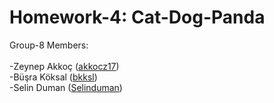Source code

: # Homework-4: **Cat-Dog-Panda**




Group-8 Members: <br><br>
-Zeynep Akkoç (<a href="https://github.com/akkocz17" target="_blank">akkocz17</a>) <br>
-Büşra Köksal (<a href="https://github.com/bkksl" target="_blank">bkksl</a>) <br>
-Selin Duman  (<a href="https://github.com/Selinduman" target="_blank">Selinduman</a>) <br>

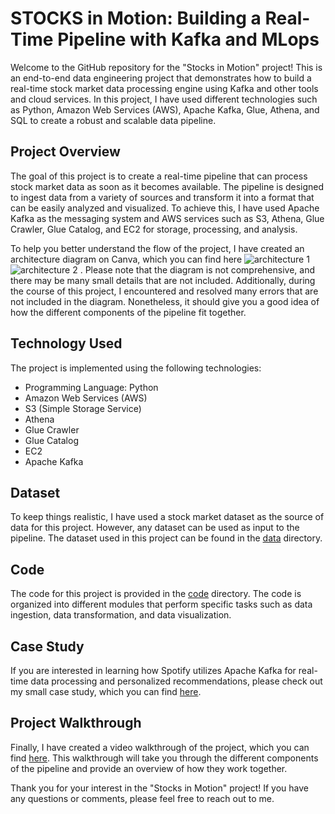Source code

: # STOCKS in Motion: Building a Real-Time Pipeline with Kafka and MLops

Welcome to the GitHub repository for the "Stocks in Motion" project! This is an end-to-end data engineering project that demonstrates how to build a real-time stock market data processing engine using Kafka and other tools and cloud services. In this project, I have used different technologies such as Python, Amazon Web Services (AWS), Apache Kafka, Glue, Athena, and SQL to create a robust and scalable data pipeline.

## Project Overview

The goal of this project is to create a real-time pipeline that can process stock market data as soon as it becomes available. The pipeline is designed to ingest data from a variety of sources and transform it into a format that can be easily analyzed and visualized. To achieve this, I have used Apache Kafka as the messaging system and AWS services such as S3, Athena, Glue Crawler, Glue Catalog, and EC2 for storage, processing, and analysis.

To help you better understand the flow of the project, I have created an architecture diagram on Canva, which you can find here ![architecture 1](https://user-images.githubusercontent.com/71492927/227791912-57cce552-dd85-4f08-8ec3-c18d6db560ab.png)
![architecture 2](https://user-images.githubusercontent.com/71492927/227792116-833ff4aa-6843-4271-a32a-5e5af0387a29.png)
. Please note that the diagram is not comprehensive, and there may be many small details that are not included. Additionally, during the course of this project, I encountered and resolved many errors that are not included in the diagram. Nonetheless, it should give you a good idea of how the different components of the pipeline fit together.

## Technology Used

The project is implemented using the following technologies:

- Programming Language: Python
- Amazon Web Services (AWS)
- S3 (Simple Storage Service)
- Athena
- Glue Crawler
- Glue Catalog
- EC2
- Apache Kafka

## Dataset

To keep things realistic, I have used a stock market dataset as the source of data for this project. However, any dataset can be used as input to the pipeline. The dataset used in this project can be found in the [data](https://chat.openai.com/data) directory.

## Code

The code for this project is provided in the [code](https://chat.openai.com/code) directory. The code is organized into different modules that perform specific tasks such as data ingestion, data transformation, and data visualization.

## Case Study

If you are interested in learning how Spotify utilizes Apache Kafka for real-time data processing and personalized recommendations, please check out my small case study, which you can find [here](https://www.linkedin.com/feed/update/urn:li:share:7037686827721383936/).

## Project Walkthrough

Finally, I have created a video walkthrough of the project, which you can find [here](https://www.youtube.com/watch?v=XXXXXXXXXXX). This walkthrough will take you through the different components of the pipeline and provide an overview of how they work together.

Thank you for your interest in the "Stocks in Motion" project! If you have any questions or comments, please feel free to reach out to me.
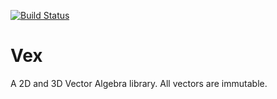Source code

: [![Build Status](https://travis-ci.org/bjnortier/vex.png?branch=master)](https://travis-ci.org/bjnortier/vex)

# Vex

A 2D and 3D Vector Algebra library. All vectors are immutable.
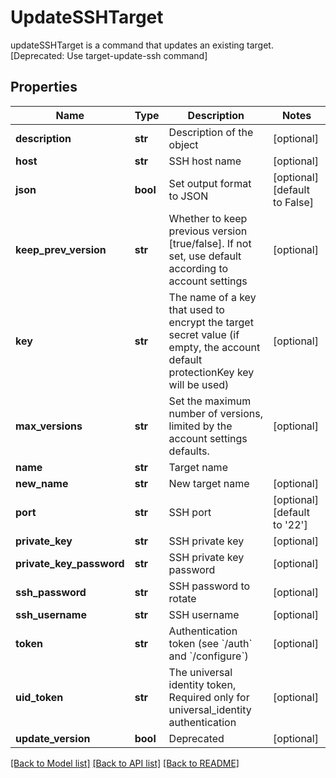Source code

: # UpdateSSHTarget

updateSSHTarget is a command that updates an existing target. [Deprecated: Use target-update-ssh command]
## Properties
Name | Type | Description | Notes
------------ | ------------- | ------------- | -------------
**description** | **str** | Description of the object | [optional] 
**host** | **str** | SSH host name | [optional] 
**json** | **bool** | Set output format to JSON | [optional] [default to False]
**keep_prev_version** | **str** | Whether to keep previous version [true/false]. If not set, use default according to account settings | [optional] 
**key** | **str** | The name of a key that used to encrypt the target secret value (if empty, the account default protectionKey key will be used) | [optional] 
**max_versions** | **str** | Set the maximum number of versions, limited by the account settings defaults. | [optional] 
**name** | **str** | Target name | 
**new_name** | **str** | New target name | [optional] 
**port** | **str** | SSH port | [optional] [default to '22']
**private_key** | **str** | SSH private key | [optional] 
**private_key_password** | **str** | SSH private key password | [optional] 
**ssh_password** | **str** | SSH password to rotate | [optional] 
**ssh_username** | **str** | SSH username | [optional] 
**token** | **str** | Authentication token (see &#x60;/auth&#x60; and &#x60;/configure&#x60;) | [optional] 
**uid_token** | **str** | The universal identity token, Required only for universal_identity authentication | [optional] 
**update_version** | **bool** | Deprecated | [optional] 

[[Back to Model list]](../README.md#documentation-for-models) [[Back to API list]](../README.md#documentation-for-api-endpoints) [[Back to README]](../README.md)


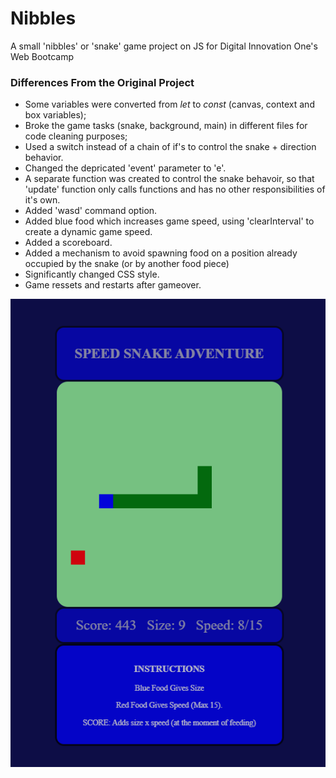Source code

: # Nibbles
A small 'nibbles' or 'snake' game project on JS for Digital Innovation One's Web Bootcamp

### Differences From the Original Project

- Some variables were converted from *let* to *const* (canvas, context and box variables);
- Broke the game tasks (snake, background, main) in different files for code cleaning purposes;
- Used a switch instead of a chain of if's to control the snake + direction behavior.
- Changed the depricated 'event' parameter to 'e'.
- A separate function was created to control the snake behavoir, so that 'update' function only calls functions and has no other responsibilities of it's own.
- Added 'wasd' command option.
- Added blue food which increases game speed, using 'clearInterval' to create a dynamic game speed.
- Added a scoreboard.
- Added a mechanism to avoid spawning food on a position already occupied by the snake (or by another food piece)
- Significantly changed CSS style.
- Game ressets and restarts after gameover.

![Imagem da Página](assets/imgs/screenshot.bmp "ScreenShot")
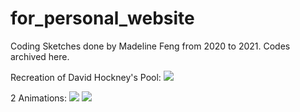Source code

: # for_personal_website
Coding Sketches done by Madeline Feng from 2020 to 2021.
Codes archived here.

Recreation of David Hockney's Pool:
![](https://cdn.glitch.me/adfe69f4-5eec-4424-a505-1afd2ad3f492%2Fdh_pan.gif?v=1638085926487)

2 Animations:
![](https://cdn.glitch.me/adfe69f4-5eec-4424-a505-1afd2ad3f492%2Fani_pan1.gif?v=1638087667758)
![](https://cdn.glitch.me/adfe69f4-5eec-4424-a505-1afd2ad3f492%2Fani_pan2.gif?v=1638087721569)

> Work instructions
Copy out all lines of the material containing the word "token".

> Your solution
**token** | **str** | Authentication token (see &#x60;/auth&#x60; and &#x60;/configure&#x60;) | [optional] 
**uid_token** | **str** | The universal identity token, Required only for universal_identity authentication | [optional] 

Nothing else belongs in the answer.